[Dataset excerpts]
▬▬▬▬▬▬
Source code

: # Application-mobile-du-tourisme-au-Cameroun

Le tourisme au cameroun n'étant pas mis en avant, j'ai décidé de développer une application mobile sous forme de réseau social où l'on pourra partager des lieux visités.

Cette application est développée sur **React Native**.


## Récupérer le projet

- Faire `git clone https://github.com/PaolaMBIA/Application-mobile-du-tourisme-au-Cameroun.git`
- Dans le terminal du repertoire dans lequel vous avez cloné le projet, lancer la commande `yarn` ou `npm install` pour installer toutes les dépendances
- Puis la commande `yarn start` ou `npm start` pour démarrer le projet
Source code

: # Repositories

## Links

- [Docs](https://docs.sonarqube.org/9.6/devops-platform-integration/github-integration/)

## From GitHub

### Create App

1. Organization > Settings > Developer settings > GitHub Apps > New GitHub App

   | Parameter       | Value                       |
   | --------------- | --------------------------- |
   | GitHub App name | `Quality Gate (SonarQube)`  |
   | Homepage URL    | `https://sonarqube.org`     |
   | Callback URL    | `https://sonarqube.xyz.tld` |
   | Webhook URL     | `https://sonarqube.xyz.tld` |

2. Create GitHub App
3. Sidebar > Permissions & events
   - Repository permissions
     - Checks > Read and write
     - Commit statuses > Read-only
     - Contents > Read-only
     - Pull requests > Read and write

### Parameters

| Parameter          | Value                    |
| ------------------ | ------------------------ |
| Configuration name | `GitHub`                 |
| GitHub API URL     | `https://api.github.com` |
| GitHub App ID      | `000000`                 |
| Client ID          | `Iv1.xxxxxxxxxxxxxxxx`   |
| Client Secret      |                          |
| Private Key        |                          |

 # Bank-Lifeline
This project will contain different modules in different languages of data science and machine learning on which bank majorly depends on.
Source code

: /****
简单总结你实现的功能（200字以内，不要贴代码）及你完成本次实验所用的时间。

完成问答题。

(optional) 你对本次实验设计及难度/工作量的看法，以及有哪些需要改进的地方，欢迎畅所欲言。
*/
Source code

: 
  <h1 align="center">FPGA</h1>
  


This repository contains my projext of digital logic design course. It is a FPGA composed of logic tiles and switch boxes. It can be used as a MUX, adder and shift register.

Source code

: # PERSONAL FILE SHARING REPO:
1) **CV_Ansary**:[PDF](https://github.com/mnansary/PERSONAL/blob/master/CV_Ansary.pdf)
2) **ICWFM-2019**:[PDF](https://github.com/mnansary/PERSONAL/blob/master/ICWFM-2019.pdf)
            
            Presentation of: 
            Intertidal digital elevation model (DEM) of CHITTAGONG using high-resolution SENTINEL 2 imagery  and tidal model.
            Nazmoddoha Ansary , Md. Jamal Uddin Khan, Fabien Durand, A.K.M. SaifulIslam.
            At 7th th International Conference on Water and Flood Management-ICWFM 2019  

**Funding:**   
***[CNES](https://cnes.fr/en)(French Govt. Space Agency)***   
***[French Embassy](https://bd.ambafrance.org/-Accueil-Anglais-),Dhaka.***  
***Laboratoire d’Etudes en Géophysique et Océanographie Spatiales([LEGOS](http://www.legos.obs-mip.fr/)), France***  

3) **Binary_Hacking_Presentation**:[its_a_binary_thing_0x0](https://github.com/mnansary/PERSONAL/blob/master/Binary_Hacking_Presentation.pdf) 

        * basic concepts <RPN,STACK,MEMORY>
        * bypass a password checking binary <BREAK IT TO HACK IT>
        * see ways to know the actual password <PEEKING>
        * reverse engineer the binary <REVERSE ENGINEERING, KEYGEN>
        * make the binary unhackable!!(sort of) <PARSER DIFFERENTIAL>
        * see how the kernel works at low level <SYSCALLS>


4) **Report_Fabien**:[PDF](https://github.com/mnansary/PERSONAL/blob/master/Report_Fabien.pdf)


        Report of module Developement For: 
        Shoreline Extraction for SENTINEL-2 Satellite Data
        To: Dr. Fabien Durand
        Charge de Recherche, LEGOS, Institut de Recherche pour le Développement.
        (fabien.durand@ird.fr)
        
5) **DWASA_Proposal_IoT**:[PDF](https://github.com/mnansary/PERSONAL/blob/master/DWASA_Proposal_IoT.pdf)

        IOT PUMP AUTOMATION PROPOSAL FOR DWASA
▬▬▬▬▬▬
The response must consist of the lines above, from the first one through the line containing "## From GitHub", reproduced exactly.

* Exercise output:
Source code

: # Application-mobile-du-tourisme-au-Cameroun

Le tourisme au cameroun n'étant pas mis en avant, j'ai décidé de développer une application mobile sous forme de réseau social où l'on pourra partager des lieux visités.

Cette application est développée sur **React Native**.


## Récupérer le projet

- Faire `git clone https://github.com/PaolaMBIA/Application-mobile-du-tourisme-au-Cameroun.git`
- Dans le terminal du repertoire dans lequel vous avez cloné le projet, lancer la commande `yarn` ou `npm install` pour installer toutes les dépendances
- Puis la commande `yarn start` ou `npm start` pour démarrer le projet
Source code

: # Repositories

## Links

- [Docs](https://docs.sonarqube.org/9.6/devops-platform-integration/github-integration/)

## From GitHub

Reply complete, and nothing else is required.